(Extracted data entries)
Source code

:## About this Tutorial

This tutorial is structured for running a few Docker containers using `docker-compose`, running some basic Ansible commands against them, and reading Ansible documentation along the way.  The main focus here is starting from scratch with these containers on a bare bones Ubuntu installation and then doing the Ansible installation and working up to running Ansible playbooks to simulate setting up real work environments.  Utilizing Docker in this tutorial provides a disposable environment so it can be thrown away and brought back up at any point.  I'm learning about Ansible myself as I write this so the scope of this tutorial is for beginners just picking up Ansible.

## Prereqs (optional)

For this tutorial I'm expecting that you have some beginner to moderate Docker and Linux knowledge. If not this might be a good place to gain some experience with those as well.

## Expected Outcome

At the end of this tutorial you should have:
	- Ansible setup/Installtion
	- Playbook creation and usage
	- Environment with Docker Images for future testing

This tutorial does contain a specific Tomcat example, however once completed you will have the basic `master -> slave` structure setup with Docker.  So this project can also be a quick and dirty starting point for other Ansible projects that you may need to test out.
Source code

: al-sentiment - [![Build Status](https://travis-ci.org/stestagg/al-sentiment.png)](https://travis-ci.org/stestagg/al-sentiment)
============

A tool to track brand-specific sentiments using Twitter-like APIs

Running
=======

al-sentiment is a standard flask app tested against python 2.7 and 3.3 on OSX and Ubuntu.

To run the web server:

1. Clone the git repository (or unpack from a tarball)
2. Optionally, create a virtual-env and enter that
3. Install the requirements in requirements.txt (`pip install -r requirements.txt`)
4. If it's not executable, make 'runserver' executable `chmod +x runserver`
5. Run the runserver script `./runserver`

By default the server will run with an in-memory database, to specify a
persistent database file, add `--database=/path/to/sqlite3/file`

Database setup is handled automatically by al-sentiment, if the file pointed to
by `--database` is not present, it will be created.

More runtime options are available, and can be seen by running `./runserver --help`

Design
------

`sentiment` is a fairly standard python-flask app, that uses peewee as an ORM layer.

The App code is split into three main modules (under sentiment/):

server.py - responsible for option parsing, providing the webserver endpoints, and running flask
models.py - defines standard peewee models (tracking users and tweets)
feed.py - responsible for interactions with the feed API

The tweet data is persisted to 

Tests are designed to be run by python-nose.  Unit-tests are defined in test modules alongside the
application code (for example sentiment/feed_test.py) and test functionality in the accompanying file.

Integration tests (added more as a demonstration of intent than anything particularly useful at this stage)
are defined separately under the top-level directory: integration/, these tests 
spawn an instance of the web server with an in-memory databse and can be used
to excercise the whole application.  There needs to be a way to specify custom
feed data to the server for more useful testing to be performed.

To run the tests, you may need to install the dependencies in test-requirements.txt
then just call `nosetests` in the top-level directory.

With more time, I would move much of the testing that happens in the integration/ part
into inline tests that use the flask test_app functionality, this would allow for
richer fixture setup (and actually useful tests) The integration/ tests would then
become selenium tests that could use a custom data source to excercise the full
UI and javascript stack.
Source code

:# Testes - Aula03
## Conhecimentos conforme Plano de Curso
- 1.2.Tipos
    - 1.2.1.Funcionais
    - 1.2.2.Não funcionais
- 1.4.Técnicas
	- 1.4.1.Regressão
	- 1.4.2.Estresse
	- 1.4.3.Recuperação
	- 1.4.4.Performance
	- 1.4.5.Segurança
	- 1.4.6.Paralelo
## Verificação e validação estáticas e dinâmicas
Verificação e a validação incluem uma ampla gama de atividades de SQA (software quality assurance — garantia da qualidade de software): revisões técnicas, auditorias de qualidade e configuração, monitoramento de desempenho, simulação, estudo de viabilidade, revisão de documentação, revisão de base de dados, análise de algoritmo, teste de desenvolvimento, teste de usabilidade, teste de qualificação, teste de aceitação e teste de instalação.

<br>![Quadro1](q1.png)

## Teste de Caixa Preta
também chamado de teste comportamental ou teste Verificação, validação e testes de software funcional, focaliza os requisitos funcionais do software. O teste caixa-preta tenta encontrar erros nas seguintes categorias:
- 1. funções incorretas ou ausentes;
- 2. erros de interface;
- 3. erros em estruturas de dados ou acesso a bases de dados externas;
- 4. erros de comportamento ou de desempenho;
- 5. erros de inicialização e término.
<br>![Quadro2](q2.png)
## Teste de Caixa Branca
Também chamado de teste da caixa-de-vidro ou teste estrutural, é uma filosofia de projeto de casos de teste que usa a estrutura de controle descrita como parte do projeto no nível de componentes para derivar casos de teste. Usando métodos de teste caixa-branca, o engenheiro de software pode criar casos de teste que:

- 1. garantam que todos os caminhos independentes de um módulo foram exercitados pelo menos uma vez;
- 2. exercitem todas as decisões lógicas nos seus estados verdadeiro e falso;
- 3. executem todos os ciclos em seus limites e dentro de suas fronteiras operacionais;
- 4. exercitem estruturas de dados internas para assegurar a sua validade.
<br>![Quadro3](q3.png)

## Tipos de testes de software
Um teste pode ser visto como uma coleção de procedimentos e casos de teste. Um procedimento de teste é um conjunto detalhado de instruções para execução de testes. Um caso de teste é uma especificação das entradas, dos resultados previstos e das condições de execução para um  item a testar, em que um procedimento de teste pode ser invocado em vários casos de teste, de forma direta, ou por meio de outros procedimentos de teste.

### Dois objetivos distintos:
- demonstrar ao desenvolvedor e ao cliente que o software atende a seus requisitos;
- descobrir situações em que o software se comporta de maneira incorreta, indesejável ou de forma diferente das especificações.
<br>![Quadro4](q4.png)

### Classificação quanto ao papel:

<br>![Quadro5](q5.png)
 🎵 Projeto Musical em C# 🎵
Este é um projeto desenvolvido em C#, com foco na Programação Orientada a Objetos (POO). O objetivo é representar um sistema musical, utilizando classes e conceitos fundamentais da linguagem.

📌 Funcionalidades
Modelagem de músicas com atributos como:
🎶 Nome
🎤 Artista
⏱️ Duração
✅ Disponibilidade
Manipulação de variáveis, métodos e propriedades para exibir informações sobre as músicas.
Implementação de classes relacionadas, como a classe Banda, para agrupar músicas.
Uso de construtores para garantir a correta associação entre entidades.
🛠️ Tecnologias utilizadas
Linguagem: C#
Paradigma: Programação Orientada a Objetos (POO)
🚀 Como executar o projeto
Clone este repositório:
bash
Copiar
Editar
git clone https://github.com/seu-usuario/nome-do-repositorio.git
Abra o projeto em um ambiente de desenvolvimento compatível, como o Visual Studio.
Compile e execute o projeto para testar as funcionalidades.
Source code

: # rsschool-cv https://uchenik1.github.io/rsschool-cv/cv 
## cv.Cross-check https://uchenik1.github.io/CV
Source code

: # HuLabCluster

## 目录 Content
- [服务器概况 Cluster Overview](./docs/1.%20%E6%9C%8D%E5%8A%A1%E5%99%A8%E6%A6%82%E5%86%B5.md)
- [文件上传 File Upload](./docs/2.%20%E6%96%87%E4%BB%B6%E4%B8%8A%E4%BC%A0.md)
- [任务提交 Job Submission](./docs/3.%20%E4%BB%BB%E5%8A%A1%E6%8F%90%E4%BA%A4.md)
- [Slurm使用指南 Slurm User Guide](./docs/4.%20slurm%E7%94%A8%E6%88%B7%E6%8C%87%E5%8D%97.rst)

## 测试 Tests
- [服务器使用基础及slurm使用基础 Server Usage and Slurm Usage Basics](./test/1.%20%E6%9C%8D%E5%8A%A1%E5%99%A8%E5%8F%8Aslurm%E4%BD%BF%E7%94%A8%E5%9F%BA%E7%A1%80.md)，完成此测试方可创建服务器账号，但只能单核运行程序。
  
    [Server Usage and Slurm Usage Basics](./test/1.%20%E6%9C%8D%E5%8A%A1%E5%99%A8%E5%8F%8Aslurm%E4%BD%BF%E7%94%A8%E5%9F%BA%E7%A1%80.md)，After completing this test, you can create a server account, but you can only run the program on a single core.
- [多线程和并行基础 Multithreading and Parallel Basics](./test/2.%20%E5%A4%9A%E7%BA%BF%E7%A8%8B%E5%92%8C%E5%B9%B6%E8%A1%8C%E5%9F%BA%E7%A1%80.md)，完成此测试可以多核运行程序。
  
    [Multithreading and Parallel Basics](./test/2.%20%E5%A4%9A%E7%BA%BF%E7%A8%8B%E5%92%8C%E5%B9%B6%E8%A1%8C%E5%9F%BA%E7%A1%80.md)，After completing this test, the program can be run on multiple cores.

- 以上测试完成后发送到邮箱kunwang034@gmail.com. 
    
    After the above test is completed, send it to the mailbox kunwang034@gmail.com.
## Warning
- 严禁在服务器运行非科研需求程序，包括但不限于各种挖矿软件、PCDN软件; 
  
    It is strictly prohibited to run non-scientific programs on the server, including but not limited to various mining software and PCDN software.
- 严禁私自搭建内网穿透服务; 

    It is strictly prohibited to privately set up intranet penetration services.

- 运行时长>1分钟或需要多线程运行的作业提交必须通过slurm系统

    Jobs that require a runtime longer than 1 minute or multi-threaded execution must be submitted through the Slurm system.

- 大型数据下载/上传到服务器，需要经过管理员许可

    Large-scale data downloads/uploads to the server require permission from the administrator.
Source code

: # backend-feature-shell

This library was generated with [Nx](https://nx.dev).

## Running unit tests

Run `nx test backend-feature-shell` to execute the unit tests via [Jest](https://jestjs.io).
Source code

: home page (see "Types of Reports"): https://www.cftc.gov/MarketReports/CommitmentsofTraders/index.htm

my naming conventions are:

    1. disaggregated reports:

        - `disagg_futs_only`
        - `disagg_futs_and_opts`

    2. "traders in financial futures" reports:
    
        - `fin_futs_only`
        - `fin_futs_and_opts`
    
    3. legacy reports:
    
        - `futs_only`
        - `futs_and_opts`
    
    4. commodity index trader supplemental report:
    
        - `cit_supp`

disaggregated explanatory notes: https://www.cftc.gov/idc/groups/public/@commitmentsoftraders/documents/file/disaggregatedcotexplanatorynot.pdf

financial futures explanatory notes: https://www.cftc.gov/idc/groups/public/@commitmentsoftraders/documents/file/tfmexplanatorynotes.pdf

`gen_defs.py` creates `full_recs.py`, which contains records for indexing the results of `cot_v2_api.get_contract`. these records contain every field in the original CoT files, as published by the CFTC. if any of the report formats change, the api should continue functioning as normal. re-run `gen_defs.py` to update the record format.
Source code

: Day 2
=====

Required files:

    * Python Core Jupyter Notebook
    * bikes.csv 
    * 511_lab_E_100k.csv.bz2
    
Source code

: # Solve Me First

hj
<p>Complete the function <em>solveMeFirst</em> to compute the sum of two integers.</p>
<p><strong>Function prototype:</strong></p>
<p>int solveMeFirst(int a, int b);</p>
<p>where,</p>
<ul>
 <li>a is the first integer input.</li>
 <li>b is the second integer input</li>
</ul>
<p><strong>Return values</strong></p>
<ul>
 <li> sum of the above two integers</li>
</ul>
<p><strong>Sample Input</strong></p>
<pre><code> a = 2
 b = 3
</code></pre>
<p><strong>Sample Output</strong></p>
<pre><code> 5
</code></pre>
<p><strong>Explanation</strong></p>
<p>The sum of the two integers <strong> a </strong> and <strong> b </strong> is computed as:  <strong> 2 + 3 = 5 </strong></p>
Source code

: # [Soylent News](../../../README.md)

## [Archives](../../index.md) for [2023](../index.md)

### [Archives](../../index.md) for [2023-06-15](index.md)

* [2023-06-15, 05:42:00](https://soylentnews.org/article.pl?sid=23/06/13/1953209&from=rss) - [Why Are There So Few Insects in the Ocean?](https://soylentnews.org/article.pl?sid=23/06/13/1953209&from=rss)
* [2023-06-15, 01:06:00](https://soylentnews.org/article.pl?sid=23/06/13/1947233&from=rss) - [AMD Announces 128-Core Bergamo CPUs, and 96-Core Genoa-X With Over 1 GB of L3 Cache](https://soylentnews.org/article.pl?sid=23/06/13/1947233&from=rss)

Work request ▸ Identify the lines in the entries above that contain "standard", then copy them out.

Solution to the exercise ▸
al-sentiment is a standard flask app tested against python 2.7 and 3.3 on OSX and Ubuntu.
`sentiment` is a fairly standard python-flask app, that uses peewee as an ORM layer.
models.py - defines standard peewee models (tracking users and tweets)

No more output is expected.